A complete speech segmentation system using Kaldi and x-vectors for voice activity detection (VAD) and speaker diarisation.

Last update: Oct 27, 2022

Overview

bbc-speech-segmenter: Voice Activity Detection & Speaker Diarization

A complete speech segmentation system using Kaldi and x-vectors for voice activity detection (VAD) and speaker diarisation.

The x-vector-vad system is described in the paper; Ogura, M. & Haynes, M. (2021) X-vector-vad for Multi-genre Broadcast Speech-to-text. The paper has been submitted to 2021 IEEE Automatic Speech Recognition and Understanding Workshop (ASRU) and is currently under review as of June 2021.

ASRU 2021 website

Quickstart

$ docker pull bbcrd/bbc-speech-segmenter

# Test

$ docker run -w /wrk -v `pwd`:/wrk bbcrd/bbc-speech-segmenter ./test.sh

# Segmentation help

$ docker run bbcrd/bbc-speech-segmenter ./run-segmentation.sh --help
usage: run-segmentation.sh [options] input.wav input.stm output-dir

options:
  --nj NUM                 Maximum number of CPU cores to use
  --stage STAGE            Start from this stage
  --cluster-threshold THR  Cluster stopping criteria. Default: -0.3
  --vad-threshold THR      Xvector classifier threshold. Lower the number the
                           more speech segments shall be returned at the
                           expense of accuracy. Default: 0.2
  --vad-method             Filter segments on an individual or segment basis.
                           Default: individual
  --no-vad                 Skip xvector vad stages. Default: false
  --help                   Print this message

# Run segmentation (VAD + diarisation), results are in output-dir/diarize.stm

$ docker run -v `pwd`:/data bbcrd/bbc-speech-segmenter \
  ./run-segmentation.sh /data/audio.wav /data/audio.stm /data/output-dir

$ cat output-dir/diarize.stm
audio 0 audio_S00004 3.750 10.125 <speech>
audio 0 audio_S00003 10.125 13.687 <speech>
audio 0 audio_S00004 13.688 16.313 <speech>
...

# Train x-vector classifier

$ docker run -w /wrk/recipe -v `pwd`:/wrk bbcrd/bbc-speech-segmenter \
  local/xvector_utils.py data/bbc-vad-train/reference.stm            \
  data/bbc-vad-train/xvectors.ark new_model.pkl

# Evaluate x-vector classifier

$ docker run -w /wrk/recipe -v `pwd`:/wrk bbcrd/bbc-speech-segmenter \
  local/xvector_utils.py evaluate data/bbc-vad-eval/reference.stm    \
  data/bbc-vad-eval/xvectors.ark model/xvector-classifier.pkl

Audio & STM file format

In order to run the segmentation script you need your audio in 16Khz Mono WAV format. You also need an STM file describing the segments you want to apply voice activity detection and speaker diarization to.

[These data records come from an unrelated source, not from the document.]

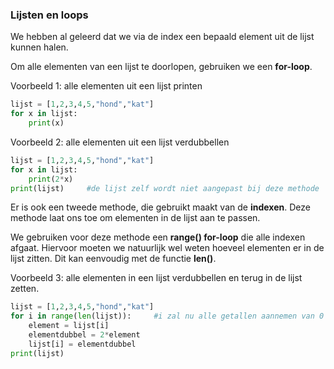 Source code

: ### Lijsten en loops

We hebben al geleerd dat we via de index een bepaald element uit de lijst kunnen halen.

Om alle elementen van een lijst te doorlopen, gebruiken we een **for-loop**.

Voorbeeld 1: alle elementen uit een lijst printen
```python
lijst = [1,2,3,4,5,"hond","kat"]
for x in lijst:
    print(x)
```

Voorbeeld 2: alle elementen uit een lijst verdubbellen
```python
lijst = [1,2,3,4,5,"hond","kat"]
for x in lijst:
    print(2*x)
print(lijst)     #de lijst zelf wordt niet aangepast bij deze methode
```


Er is ook een tweede methode, die gebruikt maakt van de **indexen**. Deze methode laat ons toe om elementen in de lijst aan te passen.

We gebruiken voor deze methode een **range() for-loop** die alle indexen afgaat. Hiervoor moeten we natuurlijk wel weten hoeveel elementen er in de lijst zitten. Dit kan eenvoudig met de functie **len()**.

Voorbeeld 3: alle elementen in een lijst verdubbellen en terug in de lijst zetten. 
```python
lijst = [1,2,3,4,5,"hond","kat"]
for i in range(len(lijst)):     #i zal nu alle getallen aannemen van 0 t.e.m. 6
    element = lijst[i]
    elementdubbel = 2*element
    lijst[i] = elementdubbel
print(lijst)
```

For more information on the STM file format see XVECTOR_UTILS.md.

# Convert audio file to 16Khz mono wav

$ ffmpeg audio.mp3 -vn -ac 1 -ar 16000 audio.wav

# Create STM file for input

$ DURATION=$(ffprobe -i audio.wav -show_entries format=duration -v quiet -of csv="p=0")
$ DURATION=$(printf "%0.2f\n" $DURATION)

$ FILENAME=$(basename audio.wav)

$ echo "${FILENAME%.*} 0 ${FILENAME%.*} 0.00 $DURATION <label> _" > audio.stm

$ cat audio.stm
audio 0 audio 0.00 60.00 <label> _

Use Docker image to run code in local checkout

# Bulid Docker image

$ docker build -t bbc-speech-segmenter .

# Spin up a Docker container in an interactive mode

$ docker run -it -v `pwd`:/wrk bbc-speech-segmenter /bin/bash

# Inside a Docker container

$ cd /wrk/

# Run test

$ ./test.sh
All checks passed

Training and evaluation

X-vector utility

xvector_utils.py can be used to train and evaluate x-vector classifier, as well as o extract and visualize x-vectors. For more detailed information, see XVECTOR_UTILS.md.

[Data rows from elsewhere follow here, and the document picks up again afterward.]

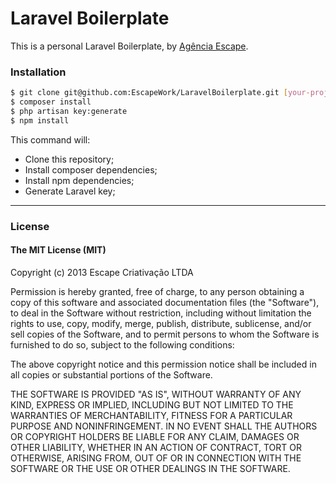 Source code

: # Laravel Boilerplate

This is a personal Laravel Boilerplate, by [Agência Escape](http://www.escape.ppg.br).

### Installation

```sh
$ git clone git@github.com:EscapeWork/LaravelBoilerplate.git [your-project-name] && cd $_ && rm -rf .git
$ composer install
$ php artisan key:generate
$ npm install
```

This command will:

* Clone this repository;
* Install composer dependencies;
* Install npm dependencies;
* Generate Laravel key;

***

### License

#### The MIT License (MIT)

Copyright (c) 2013 Escape Criativação LTDA

Permission is hereby granted, free of charge, to any person obtaining a copy
of this software and associated documentation files (the "Software"), to deal
in the Software without restriction, including without limitation the rights
to use, copy, modify, merge, publish, distribute, sublicense, and/or sell
copies of the Software, and to permit persons to whom the Software is
furnished to do so, subject to the following conditions:

The above copyright notice and this permission notice shall be included in
all copies or substantial portions of the Software.

THE SOFTWARE IS PROVIDED "AS IS", WITHOUT WARRANTY OF ANY KIND, EXPRESS OR
IMPLIED, INCLUDING BUT NOT LIMITED TO THE WARRANTIES OF MERCHANTABILITY,
FITNESS FOR A PARTICULAR PURPOSE AND NONINFRINGEMENT. IN NO EVENT SHALL THE
AUTHORS OR COPYRIGHT HOLDERS BE LIABLE FOR ANY CLAIM, DAMAGES OR OTHER
LIABILITY, WHETHER IN AN ACTION OF CONTRACT, TORT OR OTHERWISE, ARISING FROM,
OUT OF OR IN CONNECTION WITH THE SOFTWARE OR THE USE OR OTHER DEALINGS IN
THE SOFTWARE.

The documentation also gives details on file formats such as ARK, SCP or STM, which are required to use this tool.

Run x-vector VAD training

Two files are required for x-vector-vad training:

Reference STM file
X-vectors ARK file

For example, from inside the Docker container:

$ cd /wrk/recipe

$ python3 local/xvector_utils.py train \
  data/bbc-vad-train/reference.stm     \
  data/bbc-vad-train/xvectors.ark      \
  new_model.pkl

The model will be saved as new_model.pkl.

Run x-vector VAD evaluation

Three files are needed in order to run VAD evaluation:

Reference STM file
X-vectors ARK file
x-vector-vad classifier model

For example, from inside the Docker container:

$ cd /wrk/recipe

$ python3 local/xvector_utils.py evaluate \
  data/bbc-vad-eval/reference.stm        \
  data/bbc-vad-eval/xvectors.ark         \
  model/xvector-classifier.pkl

WebRTC baseline

The code for the baseline WebRTC system referenced in the paper is available in the directory recipe/baselines/denoising_DIHARD18_webrtc.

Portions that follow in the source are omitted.